I would consider a problem with the power cable used to feed that disk.

On Dec 5, 2017 11:48 PM, "Dev" <[email protected]> wrote:

> Old RAID controllers are notorious for misbehaving and giving false
> readings on drive/volume health. Additionally, the older the controller,
> the harder it is to find good shelf spares with matching model/firmware,
> etc. that will be happy reading your RAID volume(s) in the event of a
> controller failure. This is why I’ve been slowly migrating to a reasonably
> tolerant - like RAID 6 - array which is configured with software RAID in
> the native OS (typically Linux in my case). Nothing wrong with hardware
> RAID, it just can be a little tricky to recover data in the event the
> hardware dies.
>
> With the speed of hardware these days and size of drives, in a 4-drive
> array using RAID 6 you can build some very large volumes with great fault
> tolerance on vanilla hardware with good I/O performance, and even if the
> whole server turns into a smoking hole, you can rebuild your data on some
> other standard hardware. Also, as drives increase in capacity, it’s more
> important to have more than just one volume for parity, two is nice in RAID
> 6.
>
> You might be able to build a new box and start migrating your data in case
> you have a failure and difficulty getting your data. Hardware is usually
> cheaper than the data on it, and peace of mind is nice.

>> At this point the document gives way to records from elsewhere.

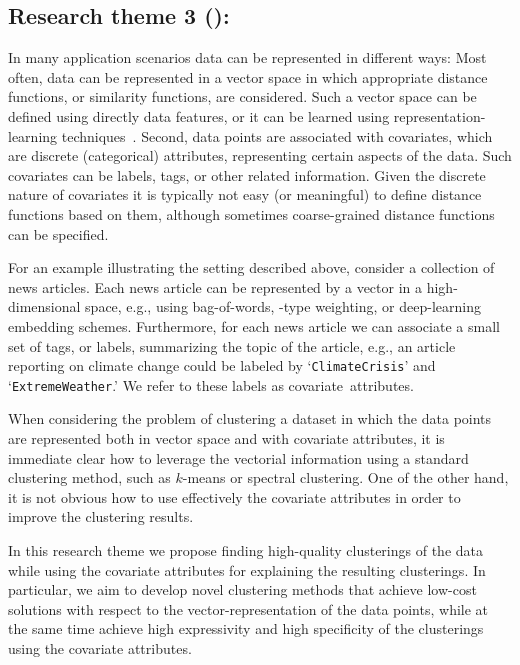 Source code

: \documentclass[a4paper,11pt]{article}
\begin{document}

\subsection*{Research theme 3 (\rth): \covariates}

In many application scenarios data can be represented in different ways: 
Most often, data can be represented in a vector space
in which appropriate distance functions, or similarity functions, are considered.
Such a vector space can be defined using directly data features, 
or it can be learned using representation-learning techniques~\cite{hamilton2017representation,wang2020survey}.
Second, data points are associated with covariates, 
which are discrete (categorical) attributes, 
representing certain aspects of the data. 
Such covariates can be labels, tags, or other related information.
Given the discrete nature of covariates it is typically not easy (or meaningful)
to define distance functions based on them, 
although sometimes coarse-grained distance functions can be specified.

For an example illustrating the setting described above, 
consider a collection of news articles. 
Each news article can be represented by a vector in a high-dimensional space, 
e.g., using bag-of-words, \tfidf-type weighting, or deep-learning embedding schemes. 
Furthermore, for each news article we can associate a small 
set of tags, or labels, summarizing the topic of the article, 
e.g., an article reporting on climate change could be labeled by
`\texttt{\small ClimateCrisis}' and `\texttt{\small ExtremeWeather}.'
We refer to these labels as covariate~attributes.

When considering the problem of clustering a dataset in which the data points are 
represented both in vector space and with covariate attributes, 
it is immediate clear how to leverage the vectorial information
using a standard clustering method, such as $k$-means or spectral clustering. 
One of the other hand, it is not obvious how to use effectively the 
covariate attributes in order to improve the clustering results. 

In this research theme we propose finding high-quality clusterings of the data
while using the covariate attributes for explaining the resulting clusterings. 
In particular, we aim to develop novel clustering methods
that achieve low-cost solutions with respect to the vector-representation of the data points, 
while at the same time achieve high expressivity and high specificity of the clusterings
using the covariate attributes. 
\end{document}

Good luck whichever
> way you choose, hope you keep all the important data.
>
> >>
> >
>
> I've got a somewhat old Dell Poweredge with a PERC H700 RAID controller.
>
> About a year ago SMART predicted a failure on disk 4, so I replaced it.
> A few weeks ago SMART predicted a failure on disk 4, so I replaced it.
> Today SMART predicts a failure on disk 4.
>
> On the second incident I have no doubts, because the disk made audible
> noises.  I'm just curious why it's always disk 4.  Can the controller
> conceivably do something that harms the disk?  Just a statistical
> anomaly?
>
> It's a RAID 1+0 by the way, so there should be a nearly identical
> workload on one of the other disks.